The Hermes baseline deployments were also changed to remove
worker-autoscale from their
required node affinity. An always-on service should not match the elastic
pool. The elastic pool should serve short-lived jobs, burst runners,
batch workloads, and other capacity that can disappear without keeping
the platform alive.
| 1 | affinity: |
| 2 | nodeAffinity: |
| 3 | requiredDuringSchedulingIgnoredDuringExecution: |
| 4 | nodeSelectorTerms: |
| 5 | - matchExpressions: |
| 6 | - key: nodepool |
| 7 | operator: In |
| 8 | values: |
| 9 | - worker |
The Worker Failure
During the reduction, one static worker stopped posting kubelet status
and moved to NotReady.
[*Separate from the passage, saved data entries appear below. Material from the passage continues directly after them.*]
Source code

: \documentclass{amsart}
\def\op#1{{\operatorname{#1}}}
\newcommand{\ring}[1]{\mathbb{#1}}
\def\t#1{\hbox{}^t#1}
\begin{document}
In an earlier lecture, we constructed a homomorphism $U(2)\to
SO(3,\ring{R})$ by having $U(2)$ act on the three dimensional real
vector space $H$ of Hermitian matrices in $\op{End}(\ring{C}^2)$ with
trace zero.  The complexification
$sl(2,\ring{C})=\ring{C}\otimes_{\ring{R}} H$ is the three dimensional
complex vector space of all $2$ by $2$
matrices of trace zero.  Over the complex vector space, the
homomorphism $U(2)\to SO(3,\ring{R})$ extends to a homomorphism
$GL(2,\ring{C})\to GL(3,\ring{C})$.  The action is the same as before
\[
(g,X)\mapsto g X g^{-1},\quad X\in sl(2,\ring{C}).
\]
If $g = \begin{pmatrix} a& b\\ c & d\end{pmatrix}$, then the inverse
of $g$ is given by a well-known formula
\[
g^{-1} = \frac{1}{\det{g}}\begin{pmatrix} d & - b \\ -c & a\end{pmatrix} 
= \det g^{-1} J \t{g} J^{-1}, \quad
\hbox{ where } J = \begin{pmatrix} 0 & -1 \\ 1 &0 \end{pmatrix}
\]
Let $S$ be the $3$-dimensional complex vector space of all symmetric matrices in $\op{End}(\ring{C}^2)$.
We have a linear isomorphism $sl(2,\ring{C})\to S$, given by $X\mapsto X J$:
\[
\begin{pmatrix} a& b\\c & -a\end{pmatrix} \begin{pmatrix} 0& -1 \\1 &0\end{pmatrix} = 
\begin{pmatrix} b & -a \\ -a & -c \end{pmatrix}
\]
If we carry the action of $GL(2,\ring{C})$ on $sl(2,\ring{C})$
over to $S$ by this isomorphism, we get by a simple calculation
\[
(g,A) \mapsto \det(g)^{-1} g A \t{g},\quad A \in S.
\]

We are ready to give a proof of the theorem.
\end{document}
The
registry pod was stuck in
ContainerCreating, private
image pulls returned temporary 503s from the registry endpoint, and
kubelet log requests to that worker timed out.
The sequence mattered:
- The node was cordoned so new work would not be scheduled onto a weak worker.
- A provider-level reboot was attempted first.
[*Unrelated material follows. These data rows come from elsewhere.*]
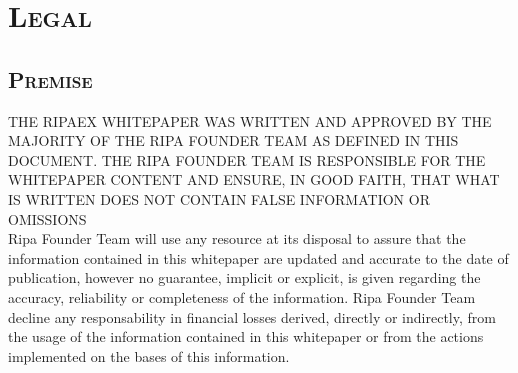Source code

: 

\chapter{\textsc{Legal}}
\begin{scriptsize}
	{\scshape
		\section{\textsc{Premise}}
		\textsc{THE RIPAEX WHITEPAPER WAS WRITTEN AND APPROVED BY THE MAJORITY OF THE RIPA FOUNDER TEAM AS 
		DEFINED IN THIS DOCUMENT. THE RIPA FOUNDER TEAM IS RESPONSIBLE FOR THE WHITEPAPER CONTENT AND ENSURE, 
		IN GOOD FAITH, THAT WHAT IS WRITTEN DOES NOT CONTAIN FALSE INFORMATION OR OMISSIONS}\\
		Ripa Founder Team will use any resource at its disposal to assure that the information contained in this 
		whitepaper are updated and accurate to the date of publication, however no guarantee, implicit or explicit, 
		is given regarding the accuracy, reliability or completeness of the information. Ripa Founder Team decline 
		any responsability in financial losses derived, directly or indirectly, from the usage of the information
		contained in this whitepaper or from the actions implemented on the bases of this information.
}
\end{scriptsize}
- The node remained unhealthy, so a provider hard reset was used.
- Kubernetes reported the node Ready after the reset.
- The node was uncordoned only after kubelet had re-registered.
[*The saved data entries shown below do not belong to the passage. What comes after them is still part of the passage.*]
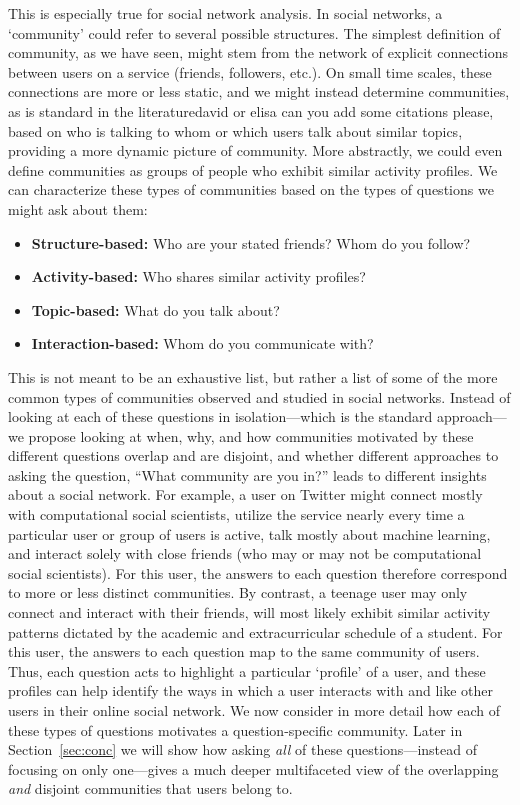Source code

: This is especially true for social network analysis. In social networks, a `community' could refer to several possible structures. The simplest definition of community, as we have seen, might stem from the network of explicit connections between users on a service (friends, followers, etc.). On small time scales, these connections are more or less static, and we might instead determine communities, as is standard in the literature\alert{david or elisa can you add some citations please}\cite{}, based on who is talking to whom or which users talk about similar topics, providing a more dynamic picture of community.
More abstractly, we could even define communities as groups of people who exhibit similar activity profiles. We can characterize these types of communities based on the types of questions we might ask about them:
\begin{itemize}
	\item \textbf{Structure-based:} Who are your stated friends? Whom do you follow?
	\item \textbf{Activity-based:} Who shares similar activity profiles?
	\item \textbf{Topic-based:} What do you talk about?
	\item \textbf{Interaction-based:} Whom do you communicate with?
\end{itemize}

This is not meant to be an exhaustive list, but rather a list of some of the more common types of communities observed and studied in social networks. Instead of looking at each of these questions in isolation---which is the standard approach---we propose looking at when, why, and how communities motivated by these different questions overlap and are disjoint, and whether different approaches to asking the question, ``What community are you in?'' leads to different insights about a social network. For example, a user on Twitter might connect mostly with computational social scientists, utilize the service nearly every time a particular user or group of users is active, talk mostly about machine learning, and interact solely with close friends (who may or may not be computational social scientists). 
For this user, the answers to each question therefore correspond to more or less distinct communities. By contrast, a teenage user may only connect and interact with their friends, will most likely exhibit similar activity patterns dictated by the academic and extracurricular schedule of a student. For this user, the answers to each question map to the same community of users.
Thus, each question acts to highlight a particular `profile' of a user, and these profiles can help identify the ways in which a user interacts with and like other users in their online social network. 
We now consider in more detail how each of these types of questions motivates a question-specific community. Later in Section~\ref{sec:conc} we will show how asking \emph{all} of these questions---instead of focusing on only one---gives a much deeper multifaceted view of the overlapping \emph{and} disjoint communities that users belong to.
- The registry, ArgoCD controller, and private-image application rollouts were allowed to complete before continuing autoscale deletion.
That avoided compounding the cost reduction with an availability incident.
Private registries are dependency concentrators. If the registry is down,
every new pod that needs a private image is vulnerable to
ImagePullBackOff. The safe
order was registry recovery first, autoscale deletion second.
Drain, Delete, Verify
Autoscale nodes were drained before deletion. Draining gives controllers a chance to recreate pods on valid nodes, forces volume detach/attach flows to complete, and reveals unexpected placement constraints before the cloud server disappears.
| 1 | kubectl drain talos-redux-worker-autoscale-5c851c3b70f45cfd \ |
| 2 | --ignore-daemonsets \ |
| 3 | --delete-emptydir-data \ |
| 4 | --timeout=15m |
| 5 | |
| 6 | kubectl drain talos-redux-worker-autoscale-6dd552a4eaa30c52 \ |
| 7 | --ignore-daemonsets \ |
| 8 | --delete-emptydir-data \ |
| 9 | --timeout=10m |
| 10 | |
| 11 | kubectl delete node \ |
| 12 | talos-redux-worker-autoscale-5c851c3b70f45cfd \ |
| 13 | talos-redux-worker-autoscale-6dd552a4eaa30c52 |
| 14 | |
| 15 | hcloud server delete \ |
| 16 | talos-redux-worker-autoscale-5c851c3b70f45cfd \ |
| 17 | talos-redux-worker-autoscale-6dd552a4eaa30c52 |
Deleting the Kubernetes node object and deleting the Hetzner server are both required. The Kubernetes node object removes cluster membership. The cloud server deletion removes the billable resource.
Verification was deliberately delayed. A cluster can look clean immediately after a drain and still recreate autoscale capacity a minute later if one pod remains unschedulable. The final checks were run after a short wait to confirm that the autoscaler did not create another node.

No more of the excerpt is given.